The White House continued along its ill-considered strategy of refusing to cooperate in an impeachment inquiry. I have previously written that Speaker Nancy Pelosi has made a fundamental error in not securing a vote of the House to commence an impeachment investigation. However, the letter issued by the White House counsel further undermines the case for executive privilege arguments and could reinforce obstruction allegations in any final articles of impeachment.
The letter rightfully raises concerns over the lack of a House vote of the body and the secrecy of proceedings. The Democrats have limited Republicans in their effort to question witnesses and secure material. However, that is not a legitimate basis for refusing to cooperate or supply clearly material evidence.
The letter emphasizes a lack of due process in the proceedings. The Constitution does not guarantee such rights as confrontation. Indeed, it does not expressly require anything other than a vote of the House on impeachment and a majority threshold for any referral of the matter to the Senate for trial.
Once again, past impeachments (like the one that I handled) have allowed for witness examinations and some adversarial process. That should be the case here. There is clearly an effort by Democrats to prevent serious questioning of witnesses by Republican members. That is not a good practice and undermines the impeachment investigation.
However, none of that justifies the position of the White House. This is a constitutional function of the highest order for Congress. There is a legitimate basis for congressional investigation under both its oversight and impeachment authority. If proven, these allegations of self-dealing could be a basis for articles of impeachment. A President cannot simply pick up his marbles and leave the game because he does not like the other players. A refusal to cooperate with a constitutionally mandated process can itself be an abuse of power.

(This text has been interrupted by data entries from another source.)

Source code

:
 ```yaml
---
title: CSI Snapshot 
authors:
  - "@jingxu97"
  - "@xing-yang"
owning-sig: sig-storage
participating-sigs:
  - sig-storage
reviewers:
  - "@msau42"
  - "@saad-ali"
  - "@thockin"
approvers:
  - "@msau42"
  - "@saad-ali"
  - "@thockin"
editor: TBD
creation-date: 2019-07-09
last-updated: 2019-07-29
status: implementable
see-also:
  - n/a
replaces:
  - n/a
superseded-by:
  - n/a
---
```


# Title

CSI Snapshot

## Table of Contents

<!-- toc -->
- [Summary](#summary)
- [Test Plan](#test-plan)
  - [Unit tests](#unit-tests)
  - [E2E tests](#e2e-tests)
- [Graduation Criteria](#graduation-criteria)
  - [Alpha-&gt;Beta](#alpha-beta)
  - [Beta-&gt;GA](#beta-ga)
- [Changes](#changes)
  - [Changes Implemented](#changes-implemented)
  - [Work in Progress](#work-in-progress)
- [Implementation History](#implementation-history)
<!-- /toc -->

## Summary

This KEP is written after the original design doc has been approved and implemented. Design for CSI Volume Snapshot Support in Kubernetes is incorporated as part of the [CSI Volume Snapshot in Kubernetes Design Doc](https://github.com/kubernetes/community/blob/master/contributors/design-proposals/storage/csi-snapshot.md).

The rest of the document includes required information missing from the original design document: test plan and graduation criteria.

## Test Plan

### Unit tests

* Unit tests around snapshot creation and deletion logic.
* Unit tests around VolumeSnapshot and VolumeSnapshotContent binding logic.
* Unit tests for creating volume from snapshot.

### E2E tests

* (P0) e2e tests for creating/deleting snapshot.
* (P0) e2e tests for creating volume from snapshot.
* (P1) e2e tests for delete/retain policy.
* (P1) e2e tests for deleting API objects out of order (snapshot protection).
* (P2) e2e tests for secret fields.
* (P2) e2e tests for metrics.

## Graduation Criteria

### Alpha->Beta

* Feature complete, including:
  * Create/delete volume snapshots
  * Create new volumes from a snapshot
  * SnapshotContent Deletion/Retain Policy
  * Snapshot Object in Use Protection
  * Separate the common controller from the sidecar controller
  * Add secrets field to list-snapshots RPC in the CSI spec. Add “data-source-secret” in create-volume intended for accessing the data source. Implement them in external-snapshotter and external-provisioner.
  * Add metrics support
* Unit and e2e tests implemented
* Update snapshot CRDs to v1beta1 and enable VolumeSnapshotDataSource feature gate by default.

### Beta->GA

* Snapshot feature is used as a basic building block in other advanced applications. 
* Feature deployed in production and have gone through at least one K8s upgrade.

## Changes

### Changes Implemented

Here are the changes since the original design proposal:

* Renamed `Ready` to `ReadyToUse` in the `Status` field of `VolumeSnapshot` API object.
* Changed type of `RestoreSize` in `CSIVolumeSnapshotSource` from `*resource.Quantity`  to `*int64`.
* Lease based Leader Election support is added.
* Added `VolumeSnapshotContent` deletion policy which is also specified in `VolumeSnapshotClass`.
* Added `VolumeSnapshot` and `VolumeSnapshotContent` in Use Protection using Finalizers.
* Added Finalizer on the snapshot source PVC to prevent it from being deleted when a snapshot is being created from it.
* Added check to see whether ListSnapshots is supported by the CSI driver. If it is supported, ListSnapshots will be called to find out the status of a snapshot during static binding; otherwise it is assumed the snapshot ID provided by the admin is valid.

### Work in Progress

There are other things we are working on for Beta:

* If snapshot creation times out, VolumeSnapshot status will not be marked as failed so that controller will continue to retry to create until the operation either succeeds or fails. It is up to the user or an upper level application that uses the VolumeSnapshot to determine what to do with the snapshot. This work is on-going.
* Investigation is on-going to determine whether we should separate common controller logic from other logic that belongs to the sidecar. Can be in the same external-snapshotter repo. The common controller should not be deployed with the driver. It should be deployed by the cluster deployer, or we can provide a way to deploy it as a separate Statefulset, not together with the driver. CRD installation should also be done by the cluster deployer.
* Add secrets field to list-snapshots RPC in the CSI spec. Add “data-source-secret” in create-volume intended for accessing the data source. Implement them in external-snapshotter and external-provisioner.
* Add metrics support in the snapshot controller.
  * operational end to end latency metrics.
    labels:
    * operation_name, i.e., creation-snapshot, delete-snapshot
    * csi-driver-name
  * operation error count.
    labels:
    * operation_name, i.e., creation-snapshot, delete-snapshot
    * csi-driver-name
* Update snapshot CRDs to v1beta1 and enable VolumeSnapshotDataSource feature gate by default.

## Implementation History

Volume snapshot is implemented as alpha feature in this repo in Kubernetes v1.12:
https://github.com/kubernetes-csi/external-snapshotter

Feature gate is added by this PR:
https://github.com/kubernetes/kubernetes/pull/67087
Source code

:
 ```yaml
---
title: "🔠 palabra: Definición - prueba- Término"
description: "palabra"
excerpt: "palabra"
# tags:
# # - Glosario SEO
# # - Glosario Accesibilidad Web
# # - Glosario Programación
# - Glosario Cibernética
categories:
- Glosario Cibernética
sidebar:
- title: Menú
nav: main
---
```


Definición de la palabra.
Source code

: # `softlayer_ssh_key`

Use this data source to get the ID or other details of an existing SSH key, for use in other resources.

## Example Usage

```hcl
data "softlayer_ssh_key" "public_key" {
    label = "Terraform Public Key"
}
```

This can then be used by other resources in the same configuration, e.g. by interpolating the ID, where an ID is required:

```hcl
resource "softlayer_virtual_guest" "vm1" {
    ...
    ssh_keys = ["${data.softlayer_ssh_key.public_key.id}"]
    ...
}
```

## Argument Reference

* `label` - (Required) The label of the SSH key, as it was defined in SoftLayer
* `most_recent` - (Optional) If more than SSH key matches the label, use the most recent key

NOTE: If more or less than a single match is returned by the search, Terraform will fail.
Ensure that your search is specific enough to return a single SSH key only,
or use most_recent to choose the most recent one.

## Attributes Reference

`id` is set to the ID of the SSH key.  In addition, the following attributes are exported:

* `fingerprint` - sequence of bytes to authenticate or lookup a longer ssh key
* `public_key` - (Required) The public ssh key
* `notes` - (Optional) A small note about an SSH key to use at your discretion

Worse yet, the letter again undermines the executive privilege arguments that will be key to any court fight. I discussed yesterday how Trump’s tweet about wanting an ambassador to testify (but blocking him because he does not trust the committee) is the death knell for a privilege claim. A president cannot withhold material evidence because he does not like the other party in control of a house of Congress. It must be based on a claim that disclosure, even to a co-equal branch, would undermine national security or diplomatic relations or essential confidential communications. This letter repeats that flawed premise for refusing to cooperate. It is a curious move since tweets by Trump could be dismissed (as the Justice Department did in the immigration litigation) as not reflective of the real position of the government. Now, the White House counsel himself has embraced those same arguments.
The letter is another avoidable self-inflicted wound by a White House that seems intent on counter-punching itself into an impeachment. There are defenses here as well as viable privilege arguments. This letter however is eviscerating those defenses with a reckless abandon.